Data were acquired on a Siemens Prisma 3T scanner using a 64-channel head coil at the Magnetic Resonance Research Center at Yale University. Functional images were acquired using an echo-planar imaging (EPI) sequence with the following parameters: repetition time (TR) = 1,500 ms; echo time (TE) = 32 ms; 90 axial slices; voxel size = 1.5 × 1.5 × 1.5 mm; flip angle = 64°; multiband factor = 6. Additionally, a pair of opposite phase-encode spin-echo volumes were collected for distortion correction (TR = 11,220 ms; TE = 66 ms). One T1-weighted magnetization prepared rapid gradient echo (MPRAGE) (TR = 1,800 ms; TE = 2.26 ms; voxel size = 1 × 1 × 1 mm; 208 sagittal slices; flip angle = 8°) and two T2-weighted turbo spin echo (TR = 11,390 ms; TE = 90 ms; 54 coronal slices; voxel size = 0.44 × 0.44 × 1.5 mm; distance factor = 20%; flip angle = 150°) anatomical images were collected.

fMRI preprocessing.

fMRI data processing was carried out using the fMRI Expert Analysis Tool (FEAT) Version 6.00, part of FMRIB’s Software Library (FSL) (http://www.fmrib.ox.ac.uk/fsl) version 5.0.10. EPI and anatomical images were skull stripped using the Brain Extraction Tool (54). Susceptibility-induced distortions measured via the opposing-phase spin echo volumes were corrected using FSL’s topup tool (55). Each functional run was high-pass filtered with a 128-s period cutoff, corrected for head motion with Motion Correction using FMRIB’s Linear Image Registration Tool (MCFLIRT) (56), and motion outliers were computed. Slice-timing correction was performed. No spatial smoothing was applied. Finally, the six motion parameters, as well as motion outliers, were regressed against the blood oxygenation level-dependent (BOLD) time course using a general linear model (GLM). The residuals from this preprocessing model (which contain BOLD responses to the task after controlling for motion) were then used for subsequent analyses.

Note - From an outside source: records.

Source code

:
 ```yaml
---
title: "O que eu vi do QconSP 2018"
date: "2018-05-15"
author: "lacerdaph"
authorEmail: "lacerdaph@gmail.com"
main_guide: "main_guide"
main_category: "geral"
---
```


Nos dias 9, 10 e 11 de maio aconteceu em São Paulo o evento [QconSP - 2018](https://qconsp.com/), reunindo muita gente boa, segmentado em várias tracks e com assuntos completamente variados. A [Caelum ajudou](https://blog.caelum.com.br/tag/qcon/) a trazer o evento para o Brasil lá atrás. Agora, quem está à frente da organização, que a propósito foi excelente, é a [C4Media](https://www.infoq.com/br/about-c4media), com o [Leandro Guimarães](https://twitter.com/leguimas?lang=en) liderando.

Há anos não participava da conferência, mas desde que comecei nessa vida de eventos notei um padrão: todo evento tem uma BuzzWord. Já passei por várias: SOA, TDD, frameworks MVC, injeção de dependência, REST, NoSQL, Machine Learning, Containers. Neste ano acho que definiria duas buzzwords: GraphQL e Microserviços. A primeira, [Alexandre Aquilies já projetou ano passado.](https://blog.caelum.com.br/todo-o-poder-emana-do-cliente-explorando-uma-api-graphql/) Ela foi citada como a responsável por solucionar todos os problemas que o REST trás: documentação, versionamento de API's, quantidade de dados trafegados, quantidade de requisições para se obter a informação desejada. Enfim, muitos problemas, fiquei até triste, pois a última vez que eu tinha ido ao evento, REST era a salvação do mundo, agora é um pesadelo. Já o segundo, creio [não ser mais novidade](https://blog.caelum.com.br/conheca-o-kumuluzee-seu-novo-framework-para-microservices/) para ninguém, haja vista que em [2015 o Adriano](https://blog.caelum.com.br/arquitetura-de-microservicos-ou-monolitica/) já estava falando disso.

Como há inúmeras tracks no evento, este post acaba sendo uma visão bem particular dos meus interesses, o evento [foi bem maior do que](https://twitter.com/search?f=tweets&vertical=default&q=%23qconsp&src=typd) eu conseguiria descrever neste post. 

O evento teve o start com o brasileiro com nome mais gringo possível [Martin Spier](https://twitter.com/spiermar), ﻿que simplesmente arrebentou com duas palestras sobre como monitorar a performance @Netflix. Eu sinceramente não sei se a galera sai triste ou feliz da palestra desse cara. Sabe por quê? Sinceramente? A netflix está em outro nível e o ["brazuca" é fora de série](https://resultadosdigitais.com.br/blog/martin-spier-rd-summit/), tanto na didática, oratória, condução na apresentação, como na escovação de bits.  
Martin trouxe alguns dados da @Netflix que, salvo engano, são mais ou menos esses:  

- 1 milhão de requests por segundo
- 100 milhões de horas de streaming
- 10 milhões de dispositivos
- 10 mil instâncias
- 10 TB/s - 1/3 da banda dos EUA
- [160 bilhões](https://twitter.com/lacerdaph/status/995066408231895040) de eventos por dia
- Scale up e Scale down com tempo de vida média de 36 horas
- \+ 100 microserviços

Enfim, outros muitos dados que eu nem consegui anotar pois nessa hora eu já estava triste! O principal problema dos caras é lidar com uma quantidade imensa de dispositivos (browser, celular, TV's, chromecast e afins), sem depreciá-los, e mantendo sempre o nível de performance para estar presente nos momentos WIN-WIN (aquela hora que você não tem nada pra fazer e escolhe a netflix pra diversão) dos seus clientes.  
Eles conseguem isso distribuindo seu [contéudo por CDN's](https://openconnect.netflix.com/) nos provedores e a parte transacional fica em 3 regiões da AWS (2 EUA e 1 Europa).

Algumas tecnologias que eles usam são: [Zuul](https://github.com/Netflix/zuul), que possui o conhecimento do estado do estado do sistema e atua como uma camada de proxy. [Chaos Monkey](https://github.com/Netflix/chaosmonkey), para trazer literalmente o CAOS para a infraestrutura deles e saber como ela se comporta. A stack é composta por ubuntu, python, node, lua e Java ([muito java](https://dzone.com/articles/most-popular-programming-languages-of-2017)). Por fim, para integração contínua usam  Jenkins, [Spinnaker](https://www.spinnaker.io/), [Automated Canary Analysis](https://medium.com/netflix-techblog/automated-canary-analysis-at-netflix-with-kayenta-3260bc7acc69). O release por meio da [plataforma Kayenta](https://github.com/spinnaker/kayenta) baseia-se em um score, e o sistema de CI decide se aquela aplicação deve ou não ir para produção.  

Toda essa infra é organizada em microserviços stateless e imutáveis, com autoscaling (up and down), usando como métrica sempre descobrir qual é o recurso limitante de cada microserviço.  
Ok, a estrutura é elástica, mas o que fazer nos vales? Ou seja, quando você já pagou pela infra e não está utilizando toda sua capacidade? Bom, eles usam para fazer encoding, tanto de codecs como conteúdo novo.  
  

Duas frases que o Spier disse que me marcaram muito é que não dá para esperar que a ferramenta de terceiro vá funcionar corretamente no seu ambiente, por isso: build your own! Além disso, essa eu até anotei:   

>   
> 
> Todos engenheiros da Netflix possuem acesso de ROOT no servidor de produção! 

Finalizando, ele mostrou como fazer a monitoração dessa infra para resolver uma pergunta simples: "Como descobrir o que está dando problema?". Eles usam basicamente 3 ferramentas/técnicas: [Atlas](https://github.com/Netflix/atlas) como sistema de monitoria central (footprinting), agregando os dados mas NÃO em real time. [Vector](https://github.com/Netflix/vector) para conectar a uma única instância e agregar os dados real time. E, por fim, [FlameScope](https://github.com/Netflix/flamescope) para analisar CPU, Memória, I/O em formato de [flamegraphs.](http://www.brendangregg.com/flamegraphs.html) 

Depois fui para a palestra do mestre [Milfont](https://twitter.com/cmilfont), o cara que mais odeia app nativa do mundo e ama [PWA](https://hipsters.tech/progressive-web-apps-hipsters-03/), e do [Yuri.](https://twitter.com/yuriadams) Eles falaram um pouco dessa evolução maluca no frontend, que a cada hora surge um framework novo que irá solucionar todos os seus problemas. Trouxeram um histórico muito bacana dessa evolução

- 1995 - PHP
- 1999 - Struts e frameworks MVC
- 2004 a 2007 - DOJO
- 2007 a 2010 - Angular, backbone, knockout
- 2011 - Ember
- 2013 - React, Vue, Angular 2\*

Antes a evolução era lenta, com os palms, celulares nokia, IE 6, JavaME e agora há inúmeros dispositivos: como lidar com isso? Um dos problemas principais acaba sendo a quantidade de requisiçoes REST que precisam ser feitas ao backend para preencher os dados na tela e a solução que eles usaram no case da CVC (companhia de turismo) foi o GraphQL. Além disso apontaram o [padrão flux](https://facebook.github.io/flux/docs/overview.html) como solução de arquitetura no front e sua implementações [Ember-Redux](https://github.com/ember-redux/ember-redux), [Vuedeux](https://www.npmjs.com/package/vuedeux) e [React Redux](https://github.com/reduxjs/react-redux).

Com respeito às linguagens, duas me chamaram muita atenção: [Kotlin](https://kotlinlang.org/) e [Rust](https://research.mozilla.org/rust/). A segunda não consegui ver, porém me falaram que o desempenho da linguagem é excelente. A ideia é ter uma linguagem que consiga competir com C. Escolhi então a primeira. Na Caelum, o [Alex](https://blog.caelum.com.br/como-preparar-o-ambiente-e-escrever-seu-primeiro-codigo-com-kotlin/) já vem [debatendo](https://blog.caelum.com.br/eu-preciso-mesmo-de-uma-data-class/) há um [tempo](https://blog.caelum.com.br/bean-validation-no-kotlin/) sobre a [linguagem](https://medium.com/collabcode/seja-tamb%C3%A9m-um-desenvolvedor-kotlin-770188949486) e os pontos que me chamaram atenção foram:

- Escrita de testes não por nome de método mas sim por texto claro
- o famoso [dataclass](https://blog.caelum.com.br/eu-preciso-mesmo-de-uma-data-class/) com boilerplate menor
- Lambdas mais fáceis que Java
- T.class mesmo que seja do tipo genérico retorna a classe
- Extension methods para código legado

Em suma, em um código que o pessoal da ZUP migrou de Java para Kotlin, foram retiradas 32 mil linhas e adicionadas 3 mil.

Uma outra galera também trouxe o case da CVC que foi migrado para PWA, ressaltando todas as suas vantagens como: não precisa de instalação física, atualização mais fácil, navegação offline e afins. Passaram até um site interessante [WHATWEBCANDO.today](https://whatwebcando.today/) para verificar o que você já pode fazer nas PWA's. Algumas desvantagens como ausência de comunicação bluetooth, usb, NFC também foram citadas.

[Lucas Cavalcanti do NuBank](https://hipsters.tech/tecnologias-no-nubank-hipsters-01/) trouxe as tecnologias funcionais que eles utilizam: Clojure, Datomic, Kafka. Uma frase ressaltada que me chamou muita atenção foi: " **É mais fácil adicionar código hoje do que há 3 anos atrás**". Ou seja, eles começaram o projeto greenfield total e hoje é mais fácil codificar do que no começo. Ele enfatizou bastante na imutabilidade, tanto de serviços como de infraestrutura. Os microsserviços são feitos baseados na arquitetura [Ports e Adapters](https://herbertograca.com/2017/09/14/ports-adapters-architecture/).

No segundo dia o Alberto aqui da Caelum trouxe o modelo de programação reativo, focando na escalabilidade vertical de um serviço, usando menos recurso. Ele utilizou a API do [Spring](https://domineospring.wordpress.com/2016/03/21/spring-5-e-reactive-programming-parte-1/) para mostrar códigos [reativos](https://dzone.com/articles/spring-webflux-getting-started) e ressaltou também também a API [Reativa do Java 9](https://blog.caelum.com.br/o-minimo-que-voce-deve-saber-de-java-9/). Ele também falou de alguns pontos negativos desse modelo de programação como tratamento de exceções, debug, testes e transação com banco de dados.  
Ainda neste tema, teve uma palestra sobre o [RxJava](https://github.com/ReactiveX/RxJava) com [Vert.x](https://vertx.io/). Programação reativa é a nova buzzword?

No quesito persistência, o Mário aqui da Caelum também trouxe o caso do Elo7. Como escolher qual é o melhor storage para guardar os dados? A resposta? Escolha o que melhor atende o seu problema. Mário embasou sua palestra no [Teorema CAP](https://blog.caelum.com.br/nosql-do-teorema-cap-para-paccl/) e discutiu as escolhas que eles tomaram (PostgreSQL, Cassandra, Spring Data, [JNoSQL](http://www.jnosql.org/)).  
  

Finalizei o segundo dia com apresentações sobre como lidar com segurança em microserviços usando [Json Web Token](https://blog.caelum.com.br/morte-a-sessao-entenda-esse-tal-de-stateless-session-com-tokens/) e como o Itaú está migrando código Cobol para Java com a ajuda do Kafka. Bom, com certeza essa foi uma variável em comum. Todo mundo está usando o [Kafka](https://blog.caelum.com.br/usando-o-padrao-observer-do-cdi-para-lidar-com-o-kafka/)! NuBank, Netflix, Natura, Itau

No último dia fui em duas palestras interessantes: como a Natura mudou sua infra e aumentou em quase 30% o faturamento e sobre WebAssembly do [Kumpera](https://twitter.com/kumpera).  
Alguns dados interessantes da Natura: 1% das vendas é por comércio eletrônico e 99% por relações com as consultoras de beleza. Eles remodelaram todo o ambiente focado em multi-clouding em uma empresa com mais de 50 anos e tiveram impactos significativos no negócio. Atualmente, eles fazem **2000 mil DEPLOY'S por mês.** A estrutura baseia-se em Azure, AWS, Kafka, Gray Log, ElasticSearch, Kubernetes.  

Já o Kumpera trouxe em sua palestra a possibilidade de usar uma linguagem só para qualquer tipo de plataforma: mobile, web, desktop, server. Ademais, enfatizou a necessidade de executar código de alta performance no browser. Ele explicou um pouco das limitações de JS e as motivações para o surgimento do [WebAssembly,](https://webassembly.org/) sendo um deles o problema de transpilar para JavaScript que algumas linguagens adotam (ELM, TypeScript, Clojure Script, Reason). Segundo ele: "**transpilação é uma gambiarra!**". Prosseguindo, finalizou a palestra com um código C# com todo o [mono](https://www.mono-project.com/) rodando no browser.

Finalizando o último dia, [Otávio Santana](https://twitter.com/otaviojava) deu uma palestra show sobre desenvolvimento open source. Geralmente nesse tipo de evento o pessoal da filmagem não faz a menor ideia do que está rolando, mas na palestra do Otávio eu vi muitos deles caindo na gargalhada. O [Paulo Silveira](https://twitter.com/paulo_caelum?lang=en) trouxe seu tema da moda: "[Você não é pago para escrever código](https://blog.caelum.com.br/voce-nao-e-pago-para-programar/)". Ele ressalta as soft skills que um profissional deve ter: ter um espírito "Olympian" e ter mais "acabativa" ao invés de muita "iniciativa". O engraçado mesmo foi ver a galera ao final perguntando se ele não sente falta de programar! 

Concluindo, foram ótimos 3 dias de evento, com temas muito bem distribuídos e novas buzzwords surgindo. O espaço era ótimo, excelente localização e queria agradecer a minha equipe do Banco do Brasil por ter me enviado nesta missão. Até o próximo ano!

Functional images were registered to each participant’s T1 anatomical scan using boundary-based registration, as well as to a 2-mm Montreal Neurological Institute (MNI) standard brain, using 12 degrees of freedom. Finally, the two T2 anatomical images collected were registered to one another and averaged; the resulting averaged image was registered to the T1 anatomical image using FLIRT (57).

Regions of interest.

The hippocampus ROI was defined anatomically by concatenating subfields CA1, CA2/3/DG, and subiculum. These hippocampal subfields, as well as surrounding medial temporal lobe (MTL) cortical regions including the parahippocampal cortex (PHC) ROI, were manually segmented on each participant’s averaged T2 anatomical scan using published anatomical landmarks (5861). The occipital cortex ROI was defined using the MNI structural atlas, thresholded at 25% probability. For each region, we concatenated across left and right hemispheres to create one bilateral ROI, as we had no hemisphere-specific hypotheses. These ROIs were then transformed into the participant’s functional space for subsequent analyses.

Category decoding analysis.

A multivariate pattern classification approach was used to assess evidence for a particular category during the encoding phase. This approach involved training a classifier on fMRI activity patterns for each category from the pretemplating run (when there were no regularities present and none had been learned) and testing for classifier evidence of these categories during the three (independent) runs of the encoding phase. We tested for category evidence during all three runs of the encoding phase, given prior work demonstrating that neural evidence of statistical learning can occur quite rapidly (23, 62). Although the beginning of the first run may contribute noise (as no learning can possibly have occurred), we erred on the side of including more data.

For each functional run, the residuals from the preprocessing GLM (with known noise sources removed but still containing task responses) were aligned to the final functional run and z scored across time. The voxel × time matrices were then masked to include only voxels within an ROI. The timepoints corresponding to the presentation of each of two categories of interest were extracted and shifted by 3 TRs (4.5 s) to account for the hemodynamic lag. The voxel activity patterns from these shifted timepoints were then used as training or test data for the classifier. Timepoints that included a motion outlier were excluded from the training/test sets.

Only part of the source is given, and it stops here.